__Work item__:
Looking through the records below, please work out how many lines contain "blue". Give only that number.

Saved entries
☆ ☆ ☆ ☆ ☆
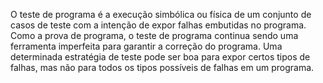 O teste de programa é a execução simbólica ou física de um conjunto de casos de teste com a intenção de expor falhas embutidas no programa. Como a prova de programa, o teste de programa continua sendo uma ferramenta imperfeita para garantir a correção do programa. Uma determinada estratégia de teste pode ser boa para expor certos tipos de falhas, mas não para todos os tipos possíveis de falhas em um programa.


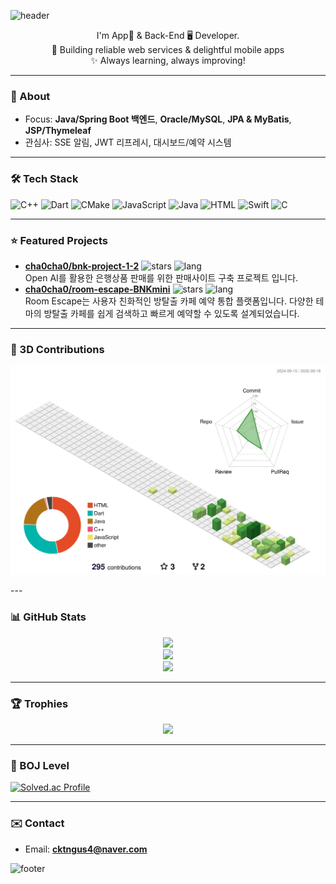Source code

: <!-- 헤더 -->
![header](https://capsule-render.vercel.app/api?type=wave&color=0:1E3C72,100:2A5298&height=200&section=header&text=Hi%20👋%20I'm%20Suhyun&fontSize=40&fontColor=ffffff&animation=twinkling)

<p align="center">
     I'm App📱 & Back-End 🖥 Developer.<br/>
  🌱 Building reliable web services & delightful mobile apps <br/>
  ✨ Always learning, always improving!
</p>

---

### 🧭 About
- Focus: **Java/Spring Boot 백엔드**, **Oracle/MySQL**, **JPA & MyBatis**, **JSP/Thymeleaf**
- 관심사: SSE 알림, JWT 리프레시, 대시보드/예약 시스템

---

### 🛠 Tech Stack 
<!-- STACK:START -->
![C++](https://img.shields.io/badge/C++-00599C?style=for-the-badge) ![Dart](https://img.shields.io/badge/Dart-0175C2?style=for-the-badge) ![CMake](https://img.shields.io/badge/CMake-555555?style=for-the-badge) ![JavaScript](https://img.shields.io/badge/JavaScript-F7DF1E?style=for-the-badge) ![Java](https://img.shields.io/badge/Java-ED8B00?style=for-the-badge) ![HTML](https://img.shields.io/badge/HTML-E34F26?style=for-the-badge) ![Swift](https://img.shields.io/badge/Swift-FA7343?style=for-the-badge) ![C](https://img.shields.io/badge/C-A8B9CC?style=for-the-badge)
<!-- STACK:END -->

---

### ⭐ Featured Projects
<!-- STARRED:START -->
- **[cha0cha0/bnk-project-1-2](https://github.com/cha0cha0/bnk-project-1-2)**  ![stars](https://img.shields.io/badge/★-1-brightgreen) ![lang](https://img.shields.io/badge/lang---blue)  
  Open AI를 활용한 은행상품 판매를 위한 판매사이트 구축 프로젝트 입니다.
- **[cha0cha0/room-escape-BNKmini](https://github.com/cha0cha0/room-escape-BNKmini)**  ![stars](https://img.shields.io/badge/★-1-brightgreen) ![lang](https://img.shields.io/badge/lang---blue)  
  Room Escape는 사용자 친화적인 방탈출 카페 예약 통합 플랫폼입니다. 다양한 테마의 방탈출 카페를 쉽게 검색하고 빠르게 예약할 수 있도록 설계되었습니다.
<!-- STARRED:END -->

---

### 🧊 3D Contributions
<p align="center">
  <picture>
    <!-- 다크 모드: GitBlock -->
    <source media="(prefers-color-scheme: dark)" srcset="./profile-3d-contrib/profile-gitblock.svg" />
    <!-- 라이트 모드: Green -->
    <source media="(prefers-color-scheme: light)" srcset="./profile-3d-contrib/profile-green.svg" />
    <!-- 기본 폴백(라이트 가정) -->
    <img src="./profile-3d-contrib/profile-green.svg" alt="3D Contribution Graph — GitBlock/Green" width="820" />
  </picture>
</p>
---

### 📊 GitHub Stats
<p align="center">
  <img src="https://github-readme-stats.vercel.app/api?username=cha0cha0&show_icons=true&theme=tokyonight" />
  <br/>
  <img src="https://github-readme-stats.vercel.app/api/top-langs/?username=cha0cha0&layout=compact&theme=tokyonight" />
  <br/>
  <img src="https://streak-stats.demolab.com?user=cha0cha0&theme=tokyonight" />
</p>

---

### 🏆 Trophies
<p align="center">
  <img src="https://github-profile-trophy.vercel.app/?username=cha0cha0&theme=onedark&row=1&column=6" />
</p>

---

### 🥇 BOJ Level
[![Solved.ac Profile](http://mazassumnida.wtf/api/v2/generate_badge?boj=cktngus4)](https://solved.ac/cktngus4)

---

### ✉️ Contact
- Email: **cktngus4@naver.com**

<!-- 푸터 -->
![footer](https://capsule-render.vercel.app/api?type=wave&color=0:2A5298,100:1E3C72&height=120&section=footer&text=Thanks%20for%20visiting!&fontSize=20&fontColor=ffffff)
☆ ☆ ☆ ☆ ☆
__Answer below__:
2